Exercise details: Copy each line below in which the string "high" occurs.
————
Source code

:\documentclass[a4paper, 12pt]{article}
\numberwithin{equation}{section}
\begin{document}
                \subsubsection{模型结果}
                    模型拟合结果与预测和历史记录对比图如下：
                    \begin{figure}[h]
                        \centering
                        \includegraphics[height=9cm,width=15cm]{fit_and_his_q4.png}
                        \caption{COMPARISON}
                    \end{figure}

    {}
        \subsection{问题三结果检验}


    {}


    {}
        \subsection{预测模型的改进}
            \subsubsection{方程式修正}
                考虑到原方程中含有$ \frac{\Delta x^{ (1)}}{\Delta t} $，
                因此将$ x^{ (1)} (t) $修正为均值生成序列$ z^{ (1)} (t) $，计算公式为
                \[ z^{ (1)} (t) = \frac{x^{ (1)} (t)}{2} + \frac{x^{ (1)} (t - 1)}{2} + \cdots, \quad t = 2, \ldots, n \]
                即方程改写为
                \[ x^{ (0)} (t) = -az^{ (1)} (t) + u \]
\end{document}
————
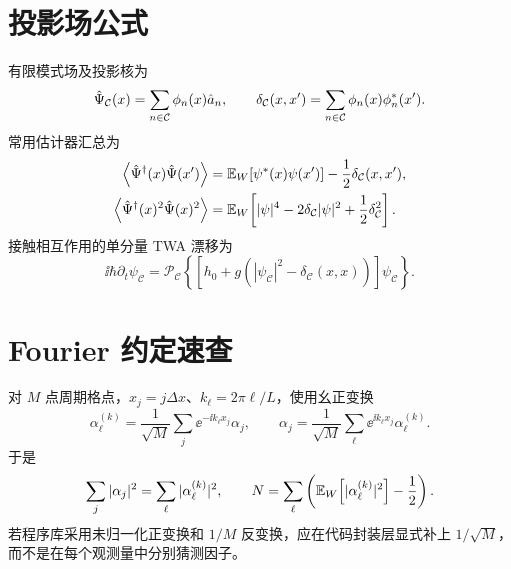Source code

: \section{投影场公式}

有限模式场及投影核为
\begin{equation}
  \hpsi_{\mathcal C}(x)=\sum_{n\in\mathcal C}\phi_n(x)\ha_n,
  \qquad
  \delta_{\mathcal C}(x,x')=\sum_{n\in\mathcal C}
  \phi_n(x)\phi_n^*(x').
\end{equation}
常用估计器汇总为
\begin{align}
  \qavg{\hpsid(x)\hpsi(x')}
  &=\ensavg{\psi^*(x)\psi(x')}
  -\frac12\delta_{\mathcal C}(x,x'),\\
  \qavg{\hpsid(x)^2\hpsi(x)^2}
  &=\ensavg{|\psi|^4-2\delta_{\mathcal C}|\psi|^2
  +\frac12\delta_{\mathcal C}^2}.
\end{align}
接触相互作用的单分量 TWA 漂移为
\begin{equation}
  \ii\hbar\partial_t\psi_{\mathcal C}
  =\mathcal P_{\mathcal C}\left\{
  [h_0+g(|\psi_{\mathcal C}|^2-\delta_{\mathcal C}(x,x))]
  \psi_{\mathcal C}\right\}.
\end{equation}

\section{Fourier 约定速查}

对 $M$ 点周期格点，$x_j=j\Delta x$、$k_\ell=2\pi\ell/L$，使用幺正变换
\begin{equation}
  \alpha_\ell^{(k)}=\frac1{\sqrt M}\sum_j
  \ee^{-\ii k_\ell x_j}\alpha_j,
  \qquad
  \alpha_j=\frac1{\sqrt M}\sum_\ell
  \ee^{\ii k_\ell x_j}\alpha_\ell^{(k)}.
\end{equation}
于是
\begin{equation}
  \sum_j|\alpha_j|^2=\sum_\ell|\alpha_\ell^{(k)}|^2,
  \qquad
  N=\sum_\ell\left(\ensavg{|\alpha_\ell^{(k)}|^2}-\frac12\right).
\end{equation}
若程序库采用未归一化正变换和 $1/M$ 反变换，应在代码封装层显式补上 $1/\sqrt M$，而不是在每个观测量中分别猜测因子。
————
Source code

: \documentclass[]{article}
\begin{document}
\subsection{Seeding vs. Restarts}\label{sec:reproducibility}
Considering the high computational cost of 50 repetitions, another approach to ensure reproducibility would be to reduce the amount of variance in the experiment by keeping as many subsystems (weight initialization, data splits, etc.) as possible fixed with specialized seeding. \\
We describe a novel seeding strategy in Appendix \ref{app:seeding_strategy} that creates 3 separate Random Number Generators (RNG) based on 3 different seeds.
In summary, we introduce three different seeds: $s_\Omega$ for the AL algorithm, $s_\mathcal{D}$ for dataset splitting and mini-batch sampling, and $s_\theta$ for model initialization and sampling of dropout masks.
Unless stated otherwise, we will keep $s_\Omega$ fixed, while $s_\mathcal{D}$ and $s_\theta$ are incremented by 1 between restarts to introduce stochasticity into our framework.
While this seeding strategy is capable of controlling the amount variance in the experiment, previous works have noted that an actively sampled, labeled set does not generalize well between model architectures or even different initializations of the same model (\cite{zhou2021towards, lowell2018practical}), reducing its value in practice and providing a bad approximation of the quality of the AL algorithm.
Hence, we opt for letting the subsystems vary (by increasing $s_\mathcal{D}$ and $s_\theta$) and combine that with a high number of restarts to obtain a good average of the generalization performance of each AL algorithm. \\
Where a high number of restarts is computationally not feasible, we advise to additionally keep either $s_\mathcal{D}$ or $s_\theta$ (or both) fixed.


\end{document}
————
Output for this exercise:
Considering the high computational cost of 50 repetitions, another approach to ensure reproducibility would be to reduce the amount of variance in the experiment by keeping as many subsystems (weight initialization, data splits, etc.) as possible fixed with specialized seeding. \\
Hence, we opt for letting the subsystems vary (by increasing $s_\mathcal{D}$ and $s_\theta$) and combine that with a high number of restarts to obtain a good average of the generalization performance of each AL algorithm. \\
Where a high number of restarts is computationally not feasible, we advise to additionally keep either $s_\mathcal{D}$ or $s_\theta$ (or both) fixed.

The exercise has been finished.